■ Work to be completed ■
Starting with the first line of the data that follows, transcribe every line verbatim until the line containing "With the help" has been transcribed.

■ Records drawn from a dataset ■

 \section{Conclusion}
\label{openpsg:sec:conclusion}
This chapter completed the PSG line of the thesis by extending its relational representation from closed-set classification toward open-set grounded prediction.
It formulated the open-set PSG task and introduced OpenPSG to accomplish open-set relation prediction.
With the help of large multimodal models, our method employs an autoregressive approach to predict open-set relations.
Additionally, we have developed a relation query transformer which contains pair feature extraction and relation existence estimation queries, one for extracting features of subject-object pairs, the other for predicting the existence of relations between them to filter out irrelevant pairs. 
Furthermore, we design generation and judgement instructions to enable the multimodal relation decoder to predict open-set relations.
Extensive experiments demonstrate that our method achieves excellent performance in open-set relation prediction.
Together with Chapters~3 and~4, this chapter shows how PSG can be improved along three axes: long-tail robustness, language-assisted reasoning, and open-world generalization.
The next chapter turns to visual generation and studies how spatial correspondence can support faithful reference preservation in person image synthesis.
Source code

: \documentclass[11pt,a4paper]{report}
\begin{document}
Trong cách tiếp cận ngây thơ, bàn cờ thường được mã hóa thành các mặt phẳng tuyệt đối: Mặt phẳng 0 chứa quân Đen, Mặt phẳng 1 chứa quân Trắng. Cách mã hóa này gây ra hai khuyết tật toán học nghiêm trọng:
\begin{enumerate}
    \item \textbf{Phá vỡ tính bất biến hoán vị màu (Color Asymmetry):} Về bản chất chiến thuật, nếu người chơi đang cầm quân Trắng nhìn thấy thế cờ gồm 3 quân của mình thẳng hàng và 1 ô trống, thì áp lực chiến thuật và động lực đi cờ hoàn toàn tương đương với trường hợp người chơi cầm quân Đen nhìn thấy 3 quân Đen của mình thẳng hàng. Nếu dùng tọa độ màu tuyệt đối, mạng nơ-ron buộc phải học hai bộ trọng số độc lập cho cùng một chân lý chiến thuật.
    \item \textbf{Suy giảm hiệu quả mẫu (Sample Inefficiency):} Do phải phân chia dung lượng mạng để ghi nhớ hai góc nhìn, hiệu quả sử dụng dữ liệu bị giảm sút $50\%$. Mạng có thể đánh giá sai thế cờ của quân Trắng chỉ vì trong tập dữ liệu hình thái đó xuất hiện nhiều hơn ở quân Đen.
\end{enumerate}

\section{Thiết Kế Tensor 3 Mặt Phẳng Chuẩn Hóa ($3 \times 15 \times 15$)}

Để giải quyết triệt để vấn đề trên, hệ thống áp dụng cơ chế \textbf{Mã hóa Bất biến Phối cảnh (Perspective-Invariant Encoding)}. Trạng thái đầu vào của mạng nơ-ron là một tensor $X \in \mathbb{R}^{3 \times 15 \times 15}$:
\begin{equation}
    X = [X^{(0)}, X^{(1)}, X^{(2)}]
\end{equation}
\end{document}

■ Completed exercise ■
 \section{Conclusion}
\label{openpsg:sec:conclusion}
This chapter completed the PSG line of the thesis by extending its relational representation from closed-set classification toward open-set grounded prediction.
It formulated the open-set PSG task and introduced OpenPSG to accomplish open-set relation prediction.
With the help of large multimodal models, our method employs an autoregressive approach to predict open-set relations.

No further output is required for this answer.